Application security pioneer F5 this afternoon said it will spend half a billion dollars to acquire privately held, Volterra of Santa Clara, California, a maker of distributed multi-cloud application security and load-balancing software.
The company also pre-announced revenue for the December quarter, its fiscal first quarter, in a range higher than analysts have been expecting and higher than the company’s own forecast for revenue offered back in October.
Shares of F5 rose by 3% in late trading to $186.02.
F5’s CEO, François Locoh-Donou, said in prepared remarks that the current cloud infrastructure is inadequate for application security.
“Current edge solutions are simply inadequate for today’s enterprise customers. It’s time to break out of closed edge systems that only perpetuate the pain of building, running, and securing apps,” said Locoh-Donou. He added, “the success of F5’s software transformation has put us in a position to deliver on the potential of Edge 2.0 and redefine our competitive position.”
Volterra’s VoltMesh service promises to make it quick to transition between cloud providers by abstracting APIs across different providers.
More details are available in a blog post from F5 and a blog post from Volterra.
Volterra’s CEO and founder, Ankur Singla, will stay at F5 in “key management roles,” the company said.

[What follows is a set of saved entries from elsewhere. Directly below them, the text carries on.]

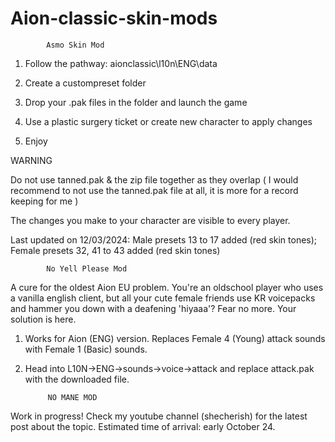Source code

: # Aion-classic-skin-mods

            Asmo Skin Mod

1. Follow the pathway: aionclassic\l10n\ENG\data

2. Create a custompreset folder

3. Drop your .pak files in the folder and launch the game

4. Use a plastic surgery ticket or create new character to apply changes

5. Enjoy



WARNING

Do not use tanned.pak & the zip file together as they overlap ( I would recommend to not use the tanned.pak file at all, it is more for a record keeping for me )

The changes you make to your character are visible to every player.

Last updated on 12/03/2024: Male presets 13 to 17 added (red skin tones); Female presets 32, 41 to 43 added (red skin tones)


            No Yell Please Mod

A cure for the oldest Aion EU problem. You're an oldschool player who uses a vanilla english client, but all your cute female friends use KR voicepacks and hammer you down with a deafening 'hiyaaa'? Fear no more. Your solution is here.

1. Works for Aion (ENG) version. Replaces Female 4 (Young) attack sounds with Female 1 (Basic) sounds.
   
2. Head into L10N->ENG->sounds->voice->attack and replace attack.pak with the downloaded file.


            NO MANE MOD

Work in progress! Check my youtube channel (shecherish) for the latest post about the topic. Estimated time of arrival: early October 24.
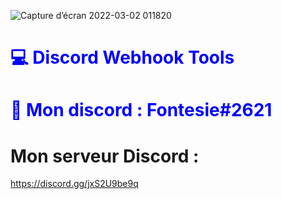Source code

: ![Capture d’écran 2022-03-02 011820](https://user-images.githubusercontent.com/57833419/156270767-9f1bedbb-44ae-4df1-9dc5-2c69109ff8e4.png)


<h1 style="color:blue;">💻 Discord Webhook Tools</h1>
<h1 style="color:blue;">📶 Mon discord : Fontesie#2621</h1>
<h1>Mon serveur Discord : </h1><a href="url">https://discord.gg/jxS2U9be9q</a>
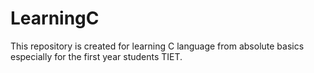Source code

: # LearningC
This repository is created for learning C language from absolute basics especially for the first year students TIET.
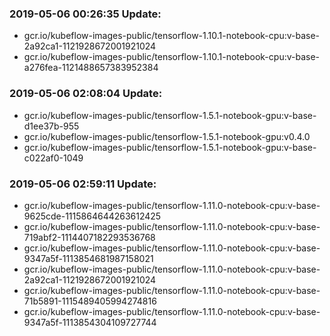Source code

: ### 2019-05-06 00:26:35 Update:

- gcr.io/kubeflow-images-public/tensorflow-1.10.1-notebook-cpu:v-base-2a92ca1-1121928672001921024
- gcr.io/kubeflow-images-public/tensorflow-1.10.1-notebook-cpu:v-base-a276fea-1121488657383952384
### 2019-05-06 02:08:04 Update:

- gcr.io/kubeflow-images-public/tensorflow-1.5.1-notebook-gpu:v-base-d1ee37b-955
- gcr.io/kubeflow-images-public/tensorflow-1.5.1-notebook-gpu:v0.4.0
- gcr.io/kubeflow-images-public/tensorflow-1.5.1-notebook-gpu:v-base-c022af0-1049
### 2019-05-06 02:59:11 Update:

- gcr.io/kubeflow-images-public/tensorflow-1.11.0-notebook-cpu:v-base-9625cde-1115864644263612425
- gcr.io/kubeflow-images-public/tensorflow-1.11.0-notebook-cpu:v-base-719abf2-1114407182293536768
- gcr.io/kubeflow-images-public/tensorflow-1.11.0-notebook-cpu:v-base-9347a5f-1113854681987158021
- gcr.io/kubeflow-images-public/tensorflow-1.11.0-notebook-cpu:v-base-2a92ca1-1121928672001921024
- gcr.io/kubeflow-images-public/tensorflow-1.11.0-notebook-cpu:v-base-71b5891-1115489405994274816
- gcr.io/kubeflow-images-public/tensorflow-1.11.0-notebook-cpu:v-base-9347a5f-1113854304109727744
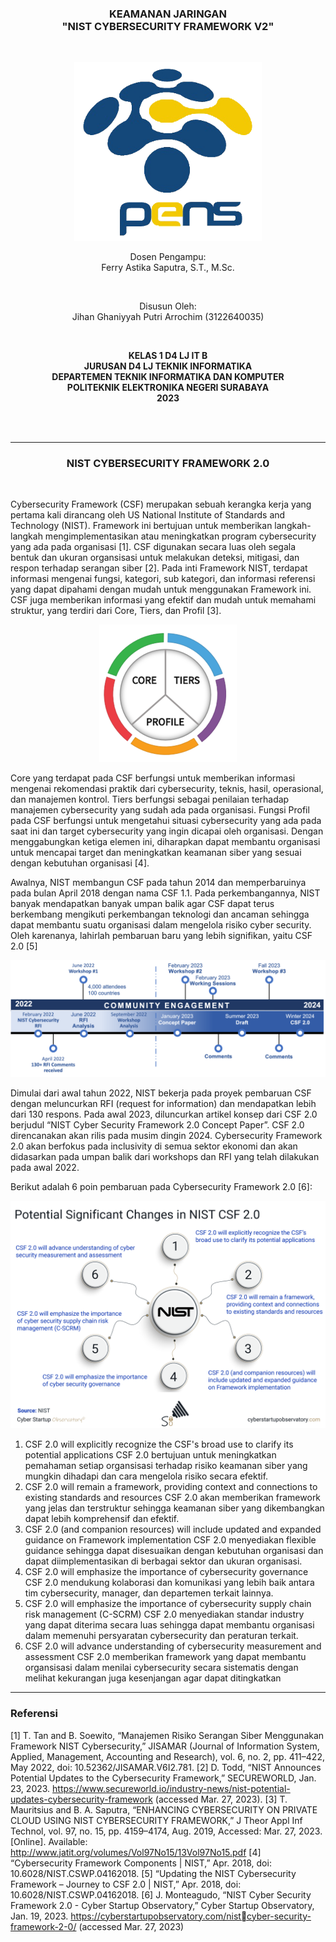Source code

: <div class="cover" align="center">

<h3>
    <b>KEAMANAN JARINGAN</b><br>
    "NIST CYBERSECURITY FRAMEWORK V2"
</h3><br>

<img src="Images/Logo_PENS.png" width="300"><br>

<p>Dosen Pengampu:<br>
Ferry Astika Saputra, S.T., M.Sc.</p> <br>

<p>Disusun Oleh:<br>
Jihan Ghaniyyah Putri Arrochim (3122640035)</p><br>

<p>
    <b>
        KELAS 1 D4 LJ IT B <br>
        JURUSAN D4 LJ TEKNIK INFORMATIKA <br>
        DEPARTEMEN TEKNIK INFORMATIKA DAN KOMPUTER <br> 
        POLITEKNIK ELEKTRONIKA NEGERI SURABAYA <br>
        2023
    </b>
</p>

</div> <br><br>

<div class="isiLaporan">

<hr>

<h3 align="center"> NIST CYBERSECURITY FRAMEWORK 2.0 </h3> <br>

Cybersecurity Framework (CSF) merupakan sebuah kerangka kerja yang pertama kali dirancang oleh US National Institute of Standards and Technology (NIST). Framework ini bertujuan untuk memberikan langkah-langkah mengimplementasikan atau meningkatkan program cybersecurity yang ada pada organisasi [1]. CSF digunakan secara luas oleh segala bentuk dan ukuran organsisasi untuk melakukan deteksi, mitigasi, dan respon terhadap serangan siber [2]. Pada inti Framework NIST, terdapat informasi mengenai fungsi, kategori, sub kategori, dan informasi referensi yang dapat dipahami dengan mudah untuk menggunakan Framework ini. CSF juga memberikan informasi yang efektif dan mudah untuk memahami struktur, yang terdiri dari Core, Tiers, dan Profil [3].

<div align="center">
    <a href="https://www.nist.gov/cyberframework/online-learning/components-framework"><img src="Images/Task 4 - NIST/wheel_pie.png"></a>
</div>

Core yang terdapat pada CSF berfungsi untuk memberikan informasi mengenai rekomendasi praktik dari cybersecurity, teknis, hasil, operasional, dan manajemen kontrol. Tiers berfungsi sebagai penilaian terhadap manajemen cybersecurity yang sudah ada pada organisasi. Fungsi Profil pada CSF berfungsi untuk mengetahui situasi cybersecurity yang ada pada saat ini dan target cybersecurity yang ingin dicapai oleh organisasi. Dengan menggabungkan ketiga elemen ini, diharapkan dapat membantu organisasi untuk mencapai target dan meningkatkan keamanan siber yang sesuai dengan kebutuhan organisasi [4].

Awalnya, NIST membangun CSF pada tahun 2014 dan memperbaruinya pada bulan April 2018 dengan nama CSF 1.1. Pada perkembangannya, NIST banyak mendapatkan banyak umpan balik agar CSF dapat terus berkembang mengikuti perkembangan teknologi dan ancaman sehingga dapat membantu suatu organisasi dalam mengelola risiko cyber security. Oleh karenanya, lahirlah pembaruan baru yang lebih signifikan, yaitu CSF 2.0 [5]

<div align="center">
    <a href="https://www.nist.gov/cyberframework/updating-nist-cybersecurity-framework-journey-csf-20"><img src="Images/Task 4 - NIST/Timeline_2.png" width="700"></a>
</div>

Dimulai dari awal tahun 2022, NIST bekerja pada proyek pembaruan CSF dengan meluncurkan RFI (request for information) dan mendapatkan lebih dari 130 respons. Pada awal 2023, diluncurkan artikel konsep dari CSF 2.0 berjudul “NIST Cyber Security Framework 2.0 Concept Paper”. CSF 2.0 direncanakan akan rilis pada musim dingin 2024. Cybersecurity Framework 2.0 akan berfokus pada inclusivity di semua sektor ekonomi dan akan didasarkan pada umpan balik dari workshops dan RFI yang telah dilakukan pada awal 2022.

Berikut adalah 6 poin pembaruan pada Cybersecurity Framework 2.0 [6]:

<div align="center">
    <a href="https://cyberstartupobservatory.com/nist-cyber-security-framework-2-0/"><img src="Images/Task 4 - NIST/PSCCSF-1.png" width="600"></a>
</div>

1. CSF 2.0 will explicitly recognize the CSF's broad use to clarify its potential applications
   CSF 2.0 bertujuan untuk meningkatkan pemahaman setiap organsisasi terhadap risiko keamanan siber yang mungkin dihadapi dan cara mengelola risiko secara efektif.
2. CSF 2.0 will remain a framework, providing context and connections to existing standards and resources
   CSF 2.0 akan memberikan framework yang jelas dan terstruktur sehingga keamanan siber yang dikembangkan dapat lebih komprehensif dan efektif.
3. CSF 2.0 (and companion resources) will include updated and expanded guidance on Framework implementation
   CSF 2.0 menyediakan flexible guidance sehingga dapat disesuaikan dengan kebutuhan organisasi dan dapat diimplementasikan di berbagai sektor dan ukuran organisasi.
4. CSF 2.0 will emphasize the importance of cybersecurity governance
   CSF 2.0 mendukung kolaborasi dan komunikasi yang lebih baik antara tim cybersecurity, manager, dan departemen terkait lainnya.
5. CSF 2.0 will emphasize the importance of cybersecurity supply chain risk management (C-SCRM)
   CSF 2.0 menyediakan standar industry yang dapat diterima secara luas sehingga dapat membantu organisasi dalam memenuhi persyaratan cybersecurity dan peraturan terkait.
6. CSF 2.0 will advance understanding of cybersecurity measurement and assessment
   CSF 2.0 memberikan framework yang dapat membantu organsisasi dalam menilai cybersecurity secara sistematis dengan melihat kekurangan juga kesenjangan agar dapat ditingkatkan

</div>

<hr>

<h3>Referensi</h3>

[1] T. Tan and B. Soewito, “Manajemen Risiko Serangan Siber Menggunakan Framework NIST Cybersecurity,” JISAMAR (Journal of Information System, Applied, Management, Accounting and Research), vol. 6, no. 2, pp. 411–422, May 2022, doi: 10.52362/JISAMAR.V6I2.781.
[2] D. Todd, “NIST Announces Potential Updates to the Cybersecurity Framework,” SECUREWORLD, Jan. 23, 2023. https://www.secureworld.io/industry-news/nist-potential-updates-cybersecurity-framework (accessed Mar. 27, 2023).
[3] T. Mauritsius and B. A. Saputra, “ENHANCING CYBERSECURITY ON PRIVATE CLOUD USING NIST CYBERSECURITY FRAMEWORK,” J Theor Appl Inf Technol, vol. 97, no. 15, pp. 4159–4174, Aug. 2019, Accessed: Mar. 27, 2023. [Online]. Available: http://www.jatit.org/volumes/Vol97No15/13Vol97No15.pdf
[4] “Cybersecurity Framework Components | NIST,” Apr. 2018, doi: 10.6028/NIST.CSWP.04162018.
[5] “Updating the NIST Cybersecurity Framework – Journey to CSF 2.0 | NIST,” Apr. 2018, doi: 10.6028/NIST.CSWP.04162018.
[6] J. Monteagudo, “NIST Cyber Security Framework 2.0 - Cyber Startup Observatory,” Cyber Startup Observatory, Jan. 19, 2023. https://cyberstartupobservatory.com/nistcyber-security-framework-2-0/ (accessed Mar. 27, 2023)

F5 said it will spend “approximately $440 million in cash” plus “approximately $60 million in deferred consideration and assumed unvested incentive compensation to founders and employees.”

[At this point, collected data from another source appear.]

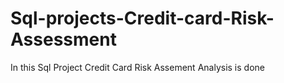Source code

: # Sql-projects-Credit-card-Risk-Assessment
In this Sql Project Credit Card Risk Assement Analysis is done
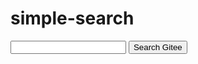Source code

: # simple-search


<script src="../js/sidebar-list.js"></script>

<input id="searchInput" type="text"> <button onclick="startSearch()">Search Gitee</button>

<script>
    function startSearch(){
       var searchEngine=new Array();
       searchEngine[0]="https://search.gitee.com/?skin=rec&type=repository&q=";
       searchEngine[1]="https://www.google.com/search?q=";
       searchEngine[2]="https://bing.com/search?q=";
       var defaultSearchEngine=searchEngine[0];
       var searchValue = document.getElementById("searchInput").value;
       window.open(defaultSearchEngine+searchValue);
    }
</script>


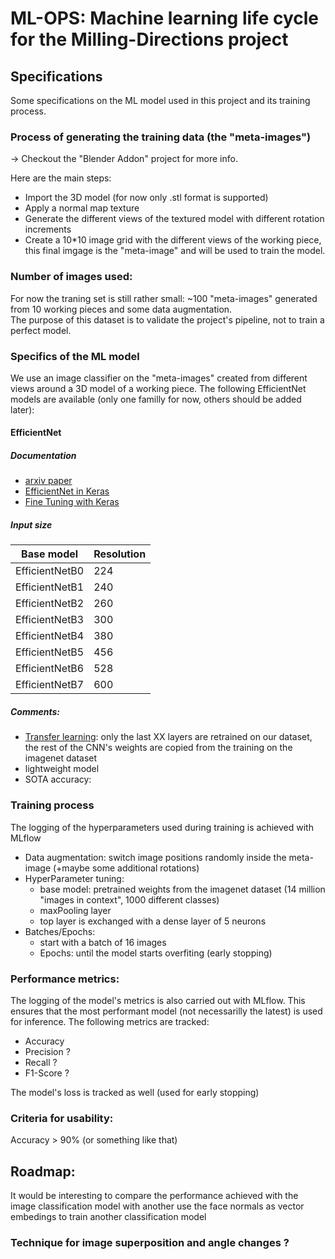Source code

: # ML-OPS: Machine learning life cycle for the Milling-Directions project

## Specifications

Some specifications on the ML model used in this project and its training process.

### Process of generating the training data (the "meta-images")
-> Checkout the "Blender Addon" project for more info.  

Here are the main steps:
- Import the 3D model (for now only .stl format is supported)
- Apply a normal map texture
- Generate the different views of the textured model with different rotation increments
- Create a 10*10 image grid with the different views of the working piece, this final imgage is the "meta-image" and will be used to train the model.

### Number of images used:
For now the traning set is still rather small: ~100 "meta-images" generated from 10 working pieces and some data augmentation.  
The purpose of this dataset is to validate the project's pipeline, not to train a perfect model.

### Specifics of the ML model
We use an image classifier on the "meta-images" created from different views around a 3D model of a working piece.
The following EfficientNet models are available (only one familly for now, others should be added later):

#### EfficientNet

##### Documentation
- [arxiv paper](https://arxiv.org/abs/1905.11946)
- [EfficientNet in Keras](https://keras.io/api/applications/efficientnet/)
- [Fine Tuning with Keras](https://keras.io/examples/vision/image_classification_efficientnet_fine_tuning/)

##### Input size
|Base model     |Resolution|
|---------------|----------|
|EfficientNetB0 | 224      |
|EfficientNetB1 | 240      |
|EfficientNetB2 | 260      |
|EfficientNetB3 | 300      |
|EfficientNetB4 | 380      |
|EfficientNetB5 | 456      |
|EfficientNetB6 | 528      |
|EfficientNetB7 | 600      |

##### Comments:
- [Transfer learning](https://keras.io/guides/transfer_learning/): only the last XX layers are retrained on our dataset, the rest of the CNN's weights are copied from the training on the imagenet dataset
- lightweight model
- SOTA accuracy:

### Training process
The logging of the hyperparameters used during training is achieved with MLflow
- Data augmentation: switch image positions randomly inside the meta-image (+maybe some additional rotations)
- HyperParameter tuning:
    - base model: pretrained weights from the imagenet dataset (14 million "images in context", 1000 different classes)
    - maxPooling layer
    - top layer is exchanged with a dense layer of 5 neurons
- Batches/Epochs:
    - start with a batch of 16 images
    - Epochs: until the model starts overfiting (early stopping)

### Performance metrics:
The logging of the model's metrics is also carried out with MLflow. This ensures that the most performant model (not necessarilly the latest) is used for inference.
The following metrics are tracked:
- Accuracy
- Precision ?
- Recall ?
- F1-Score ?

The model's loss is tracked as well (used for early stopping)


### Criteria for usability:
    
Accuracy > 90% (or something like that)


## Roadmap:
It would be interesting to compare the performance achieved with the image classification model with another use the face normals as vector embedings to train another classification model


### Technique for image superposition and angle changes ?
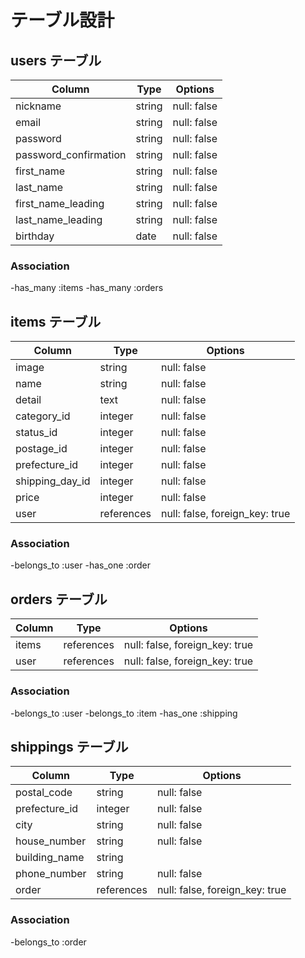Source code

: # テーブル設計

## users テーブル

| Column                | Type    | Options     |
| --------------------- | ------- | ----------- |
| nickname              | string  | null: false |
| email                 | string  | null: false |
| password              | string  | null: false |
| password_confirmation | string  | null: false |
| first_name            | string  | null: false |
| last_name             | string  | null: false |
| first_name_leading    | string  | null: false |
| last_name_leading     | string  | null: false |
| birthday              | date    | null: false |

### Association
-has_many :items
-has_many :orders

## items テーブル

| Column          | Type       | Options                        |
| --------------- | ---------- | ------------------------------ |
| image           | string     | null: false                    |
| name            | string     | null: false                    |
| detail          | text       | null: false                    |
| category_id     | integer    | null: false                    |
| status_id       | integer    | null: false                    |
| postage_id      | integer    | null: false                    |
| prefecture_id   | integer    | null: false                    |
| shipping_day_id | integer    | null: false                    |
| price           | integer    | null: false                    |
| user            | references | null: false, foreign_key: true |


### Association
-belongs_to :user
-has_one :order

## orders テーブル

| Column      | Type       | Options                        |
| ----------- | ---------- | ------------------------------ |
| items       | references | null: false, foreign_key: true |
| user        | references | null: false, foreign_key: true |

### Association
-belongs_to :user
-belongs_to :item
-has_one :shipping

## shippings テーブル

| Column        | Type       | Options                        |
| ------------- | -------    | ------------------------------ |
| postal_code   | string     | null: false                    |
| prefecture_id | integer    | null: false                    |
| city          | string     | null: false                    |
| house_number  | string     | null: false                    |
| building_name | string     |                                |
| phone_number  | string     | null: false                    |
| order         | references | null: false, foreign_key: true |


### Association
-belongs_to :order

F5 raised its outlook for the December quarter’s revenue to a range of $623 million to $626 million, which is higher than the outlook it offered in October for $595 million to $615 million, and also higher than Wall Street’s current outlook for $605 million.
The company said its earnings per share will come in above its forecast previously offered for $2.26 to $2.38 per share, which is on a non-GAAP basis, so it excludes certain costs. The Street has been modeling $2.34 pe share.
F5 also raised its outlook for 2021 and 2022 fiscal year growth, what it refers to as “Horizon 2.” It now sees 2021 and 2022 growth, on a compounded annual basis, of 7% to 8%, versus a prior forecast for 6% to 7%.
CEO Locoh-Donou said of the new outlook, “We are on track to deliver our best quarterly results since we embarked on our transformation, with approximately 10% revenue growth fueled by continued strong software demand along with resilience in our systems business.”
F5 also reiterated a commitment to make a total of a billion dollars worth of share repurchases over the next two years. That would be almost ten percent of the company’s market capitalization.
F5 management will host a conference call to discuss the deal this evening at 2:15 pm Pacific/5:15 Eastern, and you can tune in via the company’s investor relations Web site.